Data for this task.
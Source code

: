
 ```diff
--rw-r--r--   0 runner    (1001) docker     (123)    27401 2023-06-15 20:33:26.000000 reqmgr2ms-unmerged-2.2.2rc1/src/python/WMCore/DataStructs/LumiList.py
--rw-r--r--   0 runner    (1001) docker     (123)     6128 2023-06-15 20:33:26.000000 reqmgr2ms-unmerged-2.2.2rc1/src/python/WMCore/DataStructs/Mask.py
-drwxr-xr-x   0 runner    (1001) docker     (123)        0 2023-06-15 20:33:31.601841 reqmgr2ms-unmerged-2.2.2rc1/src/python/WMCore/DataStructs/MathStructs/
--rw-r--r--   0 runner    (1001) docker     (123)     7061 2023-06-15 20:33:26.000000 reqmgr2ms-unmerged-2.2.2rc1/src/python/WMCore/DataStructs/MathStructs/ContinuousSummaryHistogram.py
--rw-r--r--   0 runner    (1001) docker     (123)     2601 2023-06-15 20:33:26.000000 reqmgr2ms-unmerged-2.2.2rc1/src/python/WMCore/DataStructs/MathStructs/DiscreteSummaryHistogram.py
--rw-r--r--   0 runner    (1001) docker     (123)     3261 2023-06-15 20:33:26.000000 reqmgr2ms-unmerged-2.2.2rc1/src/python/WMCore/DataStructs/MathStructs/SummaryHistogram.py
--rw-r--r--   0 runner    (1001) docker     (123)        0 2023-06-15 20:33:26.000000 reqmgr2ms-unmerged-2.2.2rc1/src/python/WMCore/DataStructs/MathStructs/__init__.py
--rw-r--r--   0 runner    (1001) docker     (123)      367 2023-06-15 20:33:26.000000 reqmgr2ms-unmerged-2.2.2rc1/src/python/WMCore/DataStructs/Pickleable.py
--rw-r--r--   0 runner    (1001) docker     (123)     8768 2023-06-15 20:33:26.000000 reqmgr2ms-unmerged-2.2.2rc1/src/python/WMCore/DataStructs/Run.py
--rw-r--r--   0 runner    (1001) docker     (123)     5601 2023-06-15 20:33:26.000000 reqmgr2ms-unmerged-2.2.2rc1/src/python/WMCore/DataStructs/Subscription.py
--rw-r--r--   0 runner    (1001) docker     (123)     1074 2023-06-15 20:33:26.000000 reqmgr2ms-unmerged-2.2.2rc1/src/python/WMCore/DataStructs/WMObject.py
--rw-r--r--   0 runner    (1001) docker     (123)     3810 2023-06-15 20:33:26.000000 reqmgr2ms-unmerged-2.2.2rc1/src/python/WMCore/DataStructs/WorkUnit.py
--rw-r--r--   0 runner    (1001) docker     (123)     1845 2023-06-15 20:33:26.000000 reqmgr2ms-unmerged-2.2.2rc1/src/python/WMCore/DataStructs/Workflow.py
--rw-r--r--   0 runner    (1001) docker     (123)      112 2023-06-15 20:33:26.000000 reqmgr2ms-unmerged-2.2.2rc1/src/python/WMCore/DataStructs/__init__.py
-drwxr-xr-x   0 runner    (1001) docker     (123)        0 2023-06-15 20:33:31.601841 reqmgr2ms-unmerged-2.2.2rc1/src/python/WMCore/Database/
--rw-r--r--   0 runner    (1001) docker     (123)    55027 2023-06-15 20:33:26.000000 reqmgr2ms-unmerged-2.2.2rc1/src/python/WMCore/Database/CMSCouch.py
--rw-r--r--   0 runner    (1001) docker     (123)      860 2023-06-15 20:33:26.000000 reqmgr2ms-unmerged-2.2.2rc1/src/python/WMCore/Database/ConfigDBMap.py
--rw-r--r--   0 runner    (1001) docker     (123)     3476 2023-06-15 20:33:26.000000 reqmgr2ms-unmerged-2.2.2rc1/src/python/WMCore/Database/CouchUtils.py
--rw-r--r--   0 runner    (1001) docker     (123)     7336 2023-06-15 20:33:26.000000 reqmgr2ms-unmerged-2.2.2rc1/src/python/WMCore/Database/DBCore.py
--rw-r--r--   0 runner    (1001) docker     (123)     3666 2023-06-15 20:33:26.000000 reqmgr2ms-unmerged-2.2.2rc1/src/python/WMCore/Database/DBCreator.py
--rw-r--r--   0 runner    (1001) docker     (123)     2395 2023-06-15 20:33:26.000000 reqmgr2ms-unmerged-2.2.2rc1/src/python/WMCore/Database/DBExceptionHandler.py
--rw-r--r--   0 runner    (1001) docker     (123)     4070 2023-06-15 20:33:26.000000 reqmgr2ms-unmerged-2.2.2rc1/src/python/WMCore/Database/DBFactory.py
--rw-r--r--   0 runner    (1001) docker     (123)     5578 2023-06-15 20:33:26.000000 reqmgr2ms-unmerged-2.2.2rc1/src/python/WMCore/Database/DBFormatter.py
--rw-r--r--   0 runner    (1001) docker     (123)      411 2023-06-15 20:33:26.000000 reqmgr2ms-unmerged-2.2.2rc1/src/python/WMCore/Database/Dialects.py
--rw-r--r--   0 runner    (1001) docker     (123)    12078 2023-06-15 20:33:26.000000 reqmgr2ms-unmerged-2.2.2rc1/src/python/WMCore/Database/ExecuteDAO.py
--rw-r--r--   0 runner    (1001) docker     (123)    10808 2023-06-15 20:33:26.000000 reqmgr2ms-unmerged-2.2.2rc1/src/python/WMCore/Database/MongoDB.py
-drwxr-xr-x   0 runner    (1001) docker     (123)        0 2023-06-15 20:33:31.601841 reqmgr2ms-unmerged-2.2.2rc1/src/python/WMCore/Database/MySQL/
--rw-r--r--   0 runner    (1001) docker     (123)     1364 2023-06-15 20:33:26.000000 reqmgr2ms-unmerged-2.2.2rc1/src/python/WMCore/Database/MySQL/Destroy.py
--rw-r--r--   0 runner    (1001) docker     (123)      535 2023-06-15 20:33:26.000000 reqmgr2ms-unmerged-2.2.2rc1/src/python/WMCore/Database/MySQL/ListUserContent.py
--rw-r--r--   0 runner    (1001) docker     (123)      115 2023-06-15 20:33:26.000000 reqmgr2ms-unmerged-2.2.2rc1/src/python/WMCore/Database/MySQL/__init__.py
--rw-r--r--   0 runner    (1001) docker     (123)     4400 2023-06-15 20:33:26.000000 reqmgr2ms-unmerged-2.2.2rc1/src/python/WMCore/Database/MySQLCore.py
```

Aim of the exercise. All records shown above must be set down again verbatim.

Exercise response.
Source code

:
 ```diff
--rw-r--r--   0 runner    (1001) docker     (123)    27401 2023-06-15 20:33:26.000000 reqmgr2ms-unmerged-2.2.2rc1/src/python/WMCore/DataStructs/LumiList.py
--rw-r--r--   0 runner    (1001) docker     (123)     6128 2023-06-15 20:33:26.000000 reqmgr2ms-unmerged-2.2.2rc1/src/python/WMCore/DataStructs/Mask.py
-drwxr-xr-x   0 runner    (1001) docker     (123)        0 2023-06-15 20:33:31.601841 reqmgr2ms-unmerged-2.2.2rc1/src/python/WMCore/DataStructs/MathStructs/
--rw-r--r--   0 runner    (1001) docker     (123)     7061 2023-06-15 20:33:26.000000 reqmgr2ms-unmerged-2.2.2rc1/src/python/WMCore/DataStructs/MathStructs/ContinuousSummaryHistogram.py
--rw-r--r--   0 runner    (1001) docker     (123)     2601 2023-06-15 20:33:26.000000 reqmgr2ms-unmerged-2.2.2rc1/src/python/WMCore/DataStructs/MathStructs/DiscreteSummaryHistogram.py
--rw-r--r--   0 runner    (1001) docker     (123)     3261 2023-06-15 20:33:26.000000 reqmgr2ms-unmerged-2.2.2rc1/src/python/WMCore/DataStructs/MathStructs/SummaryHistogram.py
--rw-r--r--   0 runner    (1001) docker     (123)        0 2023-06-15 20:33:26.000000 reqmgr2ms-unmerged-2.2.2rc1/src/python/WMCore/DataStructs/MathStructs/__init__.py
--rw-r--r--   0 runner    (1001) docker     (123)      367 2023-06-15 20:33:26.000000 reqmgr2ms-unmerged-2.2.2rc1/src/python/WMCore/DataStructs/Pickleable.py
--rw-r--r--   0 runner    (1001) docker     (123)     8768 2023-06-15 20:33:26.000000 reqmgr2ms-unmerged-2.2.2rc1/src/python/WMCore/DataStructs/Run.py
--rw-r--r--   0 runner    (1001) docker     (123)     5601 2023-06-15 20:33:26.000000 reqmgr2ms-unmerged-2.2.2rc1/src/python/WMCore/DataStructs/Subscription.py
--rw-r--r--   0 runner    (1001) docker     (123)     1074 2023-06-15 20:33:26.000000 reqmgr2ms-unmerged-2.2.2rc1/src/python/WMCore/DataStructs/WMObject.py
--rw-r--r--   0 runner    (1001) docker     (123)     3810 2023-06-15 20:33:26.000000 reqmgr2ms-unmerged-2.2.2rc1/src/python/WMCore/DataStructs/WorkUnit.py
--rw-r--r--   0 runner    (1001) docker     (123)     1845 2023-06-15 20:33:26.000000 reqmgr2ms-unmerged-2.2.2rc1/src/python/WMCore/DataStructs/Workflow.py
--rw-r--r--   0 runner    (1001) docker     (123)      112 2023-06-15 20:33:26.000000 reqmgr2ms-unmerged-2.2.2rc1/src/python/WMCore/DataStructs/__init__.py
-drwxr-xr-x   0 runner    (1001) docker     (123)        0 2023-06-15 20:33:31.601841 reqmgr2ms-unmerged-2.2.2rc1/src/python/WMCore/Database/
--rw-r--r--   0 runner    (1001) docker     (123)    55027 2023-06-15 20:33:26.000000 reqmgr2ms-unmerged-2.2.2rc1/src/python/WMCore/Database/CMSCouch.py
--rw-r--r--   0 runner    (1001) docker     (123)      860 2023-06-15 20:33:26.000000 reqmgr2ms-unmerged-2.2.2rc1/src/python/WMCore/Database/ConfigDBMap.py
--rw-r--r--   0 runner    (1001) docker     (123)     3476 2023-06-15 20:33:26.000000 reqmgr2ms-unmerged-2.2.2rc1/src/python/WMCore/Database/CouchUtils.py
--rw-r--r--   0 runner    (1001) docker     (123)     7336 2023-06-15 20:33:26.000000 reqmgr2ms-unmerged-2.2.2rc1/src/python/WMCore/Database/DBCore.py
--rw-r--r--   0 runner    (1001) docker     (123)     3666 2023-06-15 20:33:26.000000 reqmgr2ms-unmerged-2.2.2rc1/src/python/WMCore/Database/DBCreator.py
--rw-r--r--   0 runner    (1001) docker     (123)     2395 2023-06-15 20:33:26.000000 reqmgr2ms-unmerged-2.2.2rc1/src/python/WMCore/Database/DBExceptionHandler.py
--rw-r--r--   0 runner    (1001) docker     (123)     4070 2023-06-15 20:33:26.000000 reqmgr2ms-unmerged-2.2.2rc1/src/python/WMCore/Database/DBFactory.py
--rw-r--r--   0 runner    (1001) docker     (123)     5578 2023-06-15 20:33:26.000000 reqmgr2ms-unmerged-2.2.2rc1/src/python/WMCore/Database/DBFormatter.py
--rw-r--r--   0 runner    (1001) docker     (123)      411 2023-06-15 20:33:26.000000 reqmgr2ms-unmerged-2.2.2rc1/src/python/WMCore/Database/Dialects.py
--rw-r--r--   0 runner    (1001) docker     (123)    12078 2023-06-15 20:33:26.000000 reqmgr2ms-unmerged-2.2.2rc1/src/python/WMCore/Database/ExecuteDAO.py
--rw-r--r--   0 runner    (1001) docker     (123)    10808 2023-06-15 20:33:26.000000 reqmgr2ms-unmerged-2.2.2rc1/src/python/WMCore/Database/MongoDB.py
-drwxr-xr-x   0 runner    (1001) docker     (123)        0 2023-06-15 20:33:31.601841 reqmgr2ms-unmerged-2.2.2rc1/src/python/WMCore/Database/MySQL/
--rw-r--r--   0 runner    (1001) docker     (123)     1364 2023-06-15 20:33:26.000000 reqmgr2ms-unmerged-2.2.2rc1/src/python/WMCore/Database/MySQL/Destroy.py
--rw-r--r--   0 runner    (1001) docker     (123)      535 2023-06-15 20:33:26.000000 reqmgr2ms-unmerged-2.2.2rc1/src/python/WMCore/Database/MySQL/ListUserContent.py
--rw-r--r--   0 runner    (1001) docker     (123)      115 2023-06-15 20:33:26.000000 reqmgr2ms-unmerged-2.2.2rc1/src/python/WMCore/Database/MySQL/__init__.py
--rw-r--r--   0 runner    (1001) docker     (123)     4400 2023-06-15 20:33:26.000000 reqmgr2ms-unmerged-2.2.2rc1/src/python/WMCore/Database/MySQLCore.py
```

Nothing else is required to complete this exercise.